Beijing (ANTARA) - Pemerintah China kembali membantah adanya negosiasi dengan Amerika Serikat (AS) soal penerapan tarif dagang yang ditetapkan oleh Presiden AS Donald Trump.
"China dan AS tidak melakukan konsultasi atau negosiasi apa pun mengenai tarif. AS harus berhenti menciptakan kebingungan," kata Juru Bicara Kementerian Luar Negeri China Guo Jiakun dalam konferensi pers di Beijing pada Jumat (25/4).
Sebelumnya pada Kamis (24/4), Presiden Donald Trump menegaskan bahwa pembicaraan perdagangan antara AS dan China sedang berlangsung meski tidak menyatakan siapa yang berunding baik dari kedua belah pihak.
"Mereka mengadakan pertemuan pagi ini.
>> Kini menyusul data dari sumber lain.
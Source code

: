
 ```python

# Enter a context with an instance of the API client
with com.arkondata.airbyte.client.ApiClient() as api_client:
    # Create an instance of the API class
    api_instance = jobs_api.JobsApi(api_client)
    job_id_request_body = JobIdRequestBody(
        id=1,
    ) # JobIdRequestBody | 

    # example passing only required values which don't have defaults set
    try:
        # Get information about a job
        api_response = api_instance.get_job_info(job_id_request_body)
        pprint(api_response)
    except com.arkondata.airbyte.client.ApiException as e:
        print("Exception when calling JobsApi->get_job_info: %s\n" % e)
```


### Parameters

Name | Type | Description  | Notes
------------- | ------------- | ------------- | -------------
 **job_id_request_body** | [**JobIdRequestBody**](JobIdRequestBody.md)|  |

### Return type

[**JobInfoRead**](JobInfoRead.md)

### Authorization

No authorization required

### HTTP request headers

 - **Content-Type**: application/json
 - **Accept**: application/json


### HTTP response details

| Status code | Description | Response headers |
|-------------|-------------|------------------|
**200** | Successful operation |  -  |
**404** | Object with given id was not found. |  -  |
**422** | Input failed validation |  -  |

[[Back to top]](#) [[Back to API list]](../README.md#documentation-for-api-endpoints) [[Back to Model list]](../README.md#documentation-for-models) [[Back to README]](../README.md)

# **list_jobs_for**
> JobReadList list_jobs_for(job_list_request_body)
Tidak masalah siapa 'mereka'. Kami mungkin akan mengungkapkannya nanti, tetapi mereka mengadakan pertemuan pagi ini, dan kami telah bertemu dengan China," kata Trump.
Guo Jiakun pun menegaskan bahwa perang tarif dimulai dari AS sehingga posisi China konsisten akan terus melawan. Bila AS ingin berunding maka dialog dan negosiasi harus harus didasarkan pada kesetaraan, rasa hormat, dan saling menguntungkan.
Terkait persoalan fentanil yang disebut sebagai awal penerapan tarif karena Donald Trump menyebut China membuat fentanil yang masuk ke AS, Guo Jiakun mengatakan hal tersebut adalah masalah AS.
"Fentanil adalah masalah AS, bukan China, AS sendiri yang bertanggung jawab untuk menyelesaikannya," tegas Guo Jiakun.
Meski China telah menunjukkan niat baik, ungkap Guo Jiakun, AS tetap mengenakan tarif pada impor China dan menggunakan alasan fentanil.
"Ini adalah intimidasi menyeluruh, dan sangat merusak dialog dan kerja sama dalam pemberantasan narkotika. AS harus tahu bahwa menjelek-jelekkan pihak lain tidak akan menghilangkan tanggung jawabnya yang gagal mengatasi masalah fentanil, intimidasi atau ancaman tentu saja bukan cara yang tepat untuk berurusan dengan China," ungkap Guo Jiakun.
Pemerintahan Donald Trump telah mengenakan tarif hingga 245 persen atas barang-barang impor dari China, sementara China membalas dengan tarif sebesar 125 persen terhadap produk-produk AS.
Sementara Trump telah memberi negara-negara lain jeda tarif selama 90 hari, karena para pemimpin negara tersebut berjanji untuk bernegosiasi dengan AS, meski China tetap menjadi pengecualian.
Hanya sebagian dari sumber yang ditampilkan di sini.